Risk tolerance varies from person to person. Some people have no fear of parachuting out of an airline, while others won’t even ride a rollercoaster at a theme park. Everyone is a combination of their own ideas and experiences, which is why topics like risk tolerance are constantly evolving. Risk can’t be avoided entirely in investments, but the amount of risk we’re exposed to can be modified by concentrating on a few key factors.

Before you invest, it's essential to understand your risk tolerance. While no one-size-fits-all investment plan exists, specific forces consistently influence our decisions. In this article, we’ll guide you through measuring your personal risk tolerance, explain the factors involved and help you identify the right assets for your risk tolerance level. 

What Are the Different Types of Risk Tolerance?

All investments carry some risk. Even safe assets, like bonds, index funds or your primary residence, can lose value. Risk tolerance measures how much price volatility you’re willing to withstand on your asset to maximize returns. 

Risk-taking can be rewarded, but risky assets can also suffer prolonged drawdowns. Like Goldilocks, you’ll want to adjust the temperature of your portfolio until your asset allocation is just right. Here’s a rudimentary example of 3 different levels of risk tolerance.

Aggressive Risk Tolerance

For those with an aggressive investment risk tolerance, the thrill of high-volatility assets is part of the game. Aggressive portfolios often feature stocks from dynamic sectors like tech or consumer discretionary, and certain market conditions can lead to significant returns. Investors with long time horizons often opt for aggressive portfolios as they can best weather extended drawdowns.

Moderate Risk Tolerance

Moderate investors try to balance their portfolios with risk assets and income-producing instruments. An excellent example is the classic 60/40 portfolio, where an investor puts 60% of the capital into stocks and 40% into bonds.

Conservative Risk Tolerance

Sometimes, preservation is more important than accumulation. Conservative investors often prefer consistency to market-beating returns, so they prefer bank CDs, bonds or dividend-paying stocks. Retirees usually have conservative investment plans to earn steady income-based returns while spending down their nest egg.

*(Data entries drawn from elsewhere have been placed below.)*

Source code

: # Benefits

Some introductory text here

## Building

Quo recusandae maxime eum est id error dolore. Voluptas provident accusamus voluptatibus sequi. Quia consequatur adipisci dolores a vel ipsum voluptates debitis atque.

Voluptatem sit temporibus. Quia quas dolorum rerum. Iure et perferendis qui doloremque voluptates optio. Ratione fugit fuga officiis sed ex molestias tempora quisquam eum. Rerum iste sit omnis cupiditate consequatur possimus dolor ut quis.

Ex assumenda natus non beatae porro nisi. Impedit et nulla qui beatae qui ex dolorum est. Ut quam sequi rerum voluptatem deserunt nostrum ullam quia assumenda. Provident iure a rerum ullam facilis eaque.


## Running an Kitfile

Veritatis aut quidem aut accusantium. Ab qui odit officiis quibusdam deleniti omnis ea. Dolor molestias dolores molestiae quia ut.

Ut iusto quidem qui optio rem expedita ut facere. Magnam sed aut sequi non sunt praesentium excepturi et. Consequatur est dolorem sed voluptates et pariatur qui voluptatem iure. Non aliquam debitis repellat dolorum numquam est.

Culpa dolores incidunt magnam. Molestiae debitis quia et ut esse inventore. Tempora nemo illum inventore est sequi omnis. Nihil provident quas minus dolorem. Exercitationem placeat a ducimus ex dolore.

How to Determine Your Risk Tolerance

Risk tolerance is a matter of personal preference. Time horizon plays a considerable role but is far from the only important factor. Two investors with similar timeframes may still have drastically different risk tolerance levels depending on their family situation, career or health. You’ll want to consult with an advisor to develop personal risk tolerance guidelines, but here are a few considerations to take into the meeting.

Consider Current Investments and Goals

Why are you investing in the first place? Is it to build a nest egg for retirement or a child’s education, or to save for a house down payment or exotic vacation? Your goals will significantly influence the level of risk you apply to your portfolio. For example, a vacation isn’t necessary, so you might be more comfortable taking risks in that scenario than if you were saving for something more essential like a house or college tuition.

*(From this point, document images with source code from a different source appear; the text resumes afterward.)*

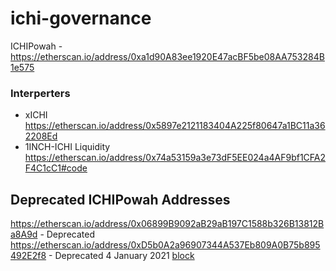 # ichi-governance

ICHIPowah - https://etherscan.io/address/0xa1d90A83ee1920E47acBF5be08AA753284B1e575

### Interperters
- xICHI https://etherscan.io/address/0x5897e2121183404A225f80647a1BC11a362208Ed
- 1INCH-ICHI Liquidity  https://etherscan.io/address/0x74a53159a3e73dF5EE024a4AF9bf1CFA2F4C1cC1#code


## Deprecated ICHIPowah Addresses

https://etherscan.io/address/0x06899B9092aB29aB197C1588b326B13812Ba8A9d - Deprecated 
https://etherscan.io/address/0xD5b0A2a96907344A537Eb809A0B75b895492E2f8 - Deprecated 4 January 2021 [block](https://etherscan.io/block/11590591)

Consider Your Age and Time Horizon

Market timing is tricky, but the time you spend in the market is within your control. If you’re a young investor climbing the career ladder, you have 2 huge advantages: time and physical capital. You have decades to earn income and invest that income aggressively. 

According to concepts like time diversification, investing in stocks over long timelines is less risky since the portfolio can be adjusted as the timeframe winds down. Investors in securities like target-date funds have their level of risk automatically toned down as their expected retirement date approaches. Older investors may not be able to afford a risky process since they no longer earn income through their jobs and depend on their investments for living expenses.

Consider Your Personal Comfort Level

Separating emotions from investing is complicated. Can you tolerate an extended drawdown? Are you afraid of pulling money out of risky investments at the worst possible time? Be honest with yourself when considering this factor. Only some investors can tolerate watching their portfolio drop 10-20% quickly, which is often how bear markets materialize. If the idea of losing a big chunk of your capital makes your stomach churn, you might prefer a conservative portfolio, even if you have a long time horizon.

Adjusting Risk Tolerance Over Time

Risk tolerance isn’t fixed; it’s a malleable trait that changes based on personal situations and timelines. This adaptability provides reassurance and flexibility in your investment journey. Age is a good barometer of risk tolerance; younger investors will naturally be able to tolerate more risk than older ones.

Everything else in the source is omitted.